State v. Griffin

CourtCourt of Appeals of Wisconsin
Writing for the CourtSULLIVAN; FINE
Citation183 Wis.2d 327,515 N.W.2d 535
Decision Date29 March 1994
PartiesSTATE of Wisconsin, Plaintiff-Respondent, v. Johnny B. GRIFFIN, Defendant-Appellant. d 92-2926-CR.

Page 535

515 N.W.2d 535
183 Wis.2d 327
STATE of Wisconsin, Plaintiff-Respondent,
v.
Johnny B. GRIFFIN, Defendant-Appellant. d
92-2926-CR.
Court of Appeals of Wisconsin.
Submitted on Briefs Dec. 15, 1993.
Opinion Released March 29, 1994.
Opinion Filed March 29, 1994.

Before SULLIVAN, FINE and CANE, JJ.

[183 Wis.2d 329] SULLIVAN, Judge.

The issue in this case is whether the absence of a registration plate, and reasonable inferences that can be drawn from that fact, constitutes reasonable suspicion sufficient to justify an investigatory stop of a motor vehicle. We hold that such a stop is valid.

Johnny B. Griffin appeals from a judgment of conviction for felon in possession of a firearm, § 941.29(2), STATS. Griffin argues that the trial court erroneously denied his motion to suppress evidence of the firearm that was found in his vehicle during a traffic stop and subsequent arrest. 1 Griffin asserts that the initial investigatory stop, based solely upon the fact that Griffin's vehicle bore "license applied for" plates, was not justified by reasonable suspicion. We conclude that the police officer's investigatory stop of Griffin was lawful. Accordingly, we affirm. 2

The facts are undisputed.
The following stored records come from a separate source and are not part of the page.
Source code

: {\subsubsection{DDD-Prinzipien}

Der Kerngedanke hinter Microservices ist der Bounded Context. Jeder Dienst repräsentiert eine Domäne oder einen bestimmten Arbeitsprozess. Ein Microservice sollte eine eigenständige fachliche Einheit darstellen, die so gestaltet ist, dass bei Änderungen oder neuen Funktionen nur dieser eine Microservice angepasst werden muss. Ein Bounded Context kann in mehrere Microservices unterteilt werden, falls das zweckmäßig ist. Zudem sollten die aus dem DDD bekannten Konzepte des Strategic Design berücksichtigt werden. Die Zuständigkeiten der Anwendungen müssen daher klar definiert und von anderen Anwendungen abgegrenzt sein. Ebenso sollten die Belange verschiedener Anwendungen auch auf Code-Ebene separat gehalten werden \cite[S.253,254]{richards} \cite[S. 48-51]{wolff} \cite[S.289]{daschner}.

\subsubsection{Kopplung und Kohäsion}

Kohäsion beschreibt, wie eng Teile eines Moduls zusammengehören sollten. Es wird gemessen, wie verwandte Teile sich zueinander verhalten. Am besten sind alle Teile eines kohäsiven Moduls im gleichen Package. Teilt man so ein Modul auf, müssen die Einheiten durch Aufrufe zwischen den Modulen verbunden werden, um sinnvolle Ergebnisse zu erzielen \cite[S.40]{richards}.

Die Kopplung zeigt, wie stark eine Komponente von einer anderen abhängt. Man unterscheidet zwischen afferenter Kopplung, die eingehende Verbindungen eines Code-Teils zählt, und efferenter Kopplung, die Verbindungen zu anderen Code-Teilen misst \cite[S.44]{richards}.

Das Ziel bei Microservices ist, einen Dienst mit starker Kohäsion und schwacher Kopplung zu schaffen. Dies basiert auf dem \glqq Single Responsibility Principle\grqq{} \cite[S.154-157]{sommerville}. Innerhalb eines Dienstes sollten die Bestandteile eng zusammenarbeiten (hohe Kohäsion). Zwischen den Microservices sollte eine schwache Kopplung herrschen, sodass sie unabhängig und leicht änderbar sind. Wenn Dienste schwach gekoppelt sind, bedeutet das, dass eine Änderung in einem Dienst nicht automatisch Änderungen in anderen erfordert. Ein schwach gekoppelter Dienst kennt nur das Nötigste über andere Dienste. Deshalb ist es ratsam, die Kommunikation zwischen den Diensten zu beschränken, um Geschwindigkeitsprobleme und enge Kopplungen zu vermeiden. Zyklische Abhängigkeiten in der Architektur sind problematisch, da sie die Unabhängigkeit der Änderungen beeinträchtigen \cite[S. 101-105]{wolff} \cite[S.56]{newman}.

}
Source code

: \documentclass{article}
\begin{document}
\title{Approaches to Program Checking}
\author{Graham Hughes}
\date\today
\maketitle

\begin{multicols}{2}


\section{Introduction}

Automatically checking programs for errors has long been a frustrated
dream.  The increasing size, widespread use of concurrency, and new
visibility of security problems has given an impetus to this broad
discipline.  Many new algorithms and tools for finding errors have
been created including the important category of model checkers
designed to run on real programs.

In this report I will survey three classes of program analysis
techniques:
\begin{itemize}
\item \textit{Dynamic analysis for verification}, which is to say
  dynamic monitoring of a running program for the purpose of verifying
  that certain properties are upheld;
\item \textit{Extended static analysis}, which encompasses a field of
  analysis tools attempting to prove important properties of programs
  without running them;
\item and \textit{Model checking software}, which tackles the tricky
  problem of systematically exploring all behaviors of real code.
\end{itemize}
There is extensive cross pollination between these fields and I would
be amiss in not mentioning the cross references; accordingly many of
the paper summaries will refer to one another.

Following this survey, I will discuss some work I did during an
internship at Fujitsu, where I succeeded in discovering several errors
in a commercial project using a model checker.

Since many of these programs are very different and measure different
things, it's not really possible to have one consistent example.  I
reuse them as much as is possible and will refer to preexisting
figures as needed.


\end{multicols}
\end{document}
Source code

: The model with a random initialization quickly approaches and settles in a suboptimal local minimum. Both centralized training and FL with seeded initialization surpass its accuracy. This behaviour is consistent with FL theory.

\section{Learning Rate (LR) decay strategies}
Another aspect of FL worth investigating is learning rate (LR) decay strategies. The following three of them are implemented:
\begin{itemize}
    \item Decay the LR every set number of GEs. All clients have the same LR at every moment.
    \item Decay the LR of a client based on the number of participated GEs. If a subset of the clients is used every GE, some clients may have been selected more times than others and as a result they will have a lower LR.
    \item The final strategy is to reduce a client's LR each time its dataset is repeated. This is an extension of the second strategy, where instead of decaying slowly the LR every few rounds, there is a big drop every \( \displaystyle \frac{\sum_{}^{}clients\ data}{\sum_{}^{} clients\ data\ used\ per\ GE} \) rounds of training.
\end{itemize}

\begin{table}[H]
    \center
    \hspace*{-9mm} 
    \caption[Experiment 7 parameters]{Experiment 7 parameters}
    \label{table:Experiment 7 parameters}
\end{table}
City of Milwaukee Police Officer Mark Roots and his partner observed a Dodge Caravan operating in the city on March 20, 1991, about 7:25 a.m. Officer Roots testified as to his sole justification for the stop: "[W]e stopped that vehicle due to the fact that the vehicle did not have registration plates at that time." Instead of registration plates, the van bore [183 Wis.2d 330] a sign that read, "license applied for" and contained the name of a car dealer--Ernie von Schledorn, Ltd.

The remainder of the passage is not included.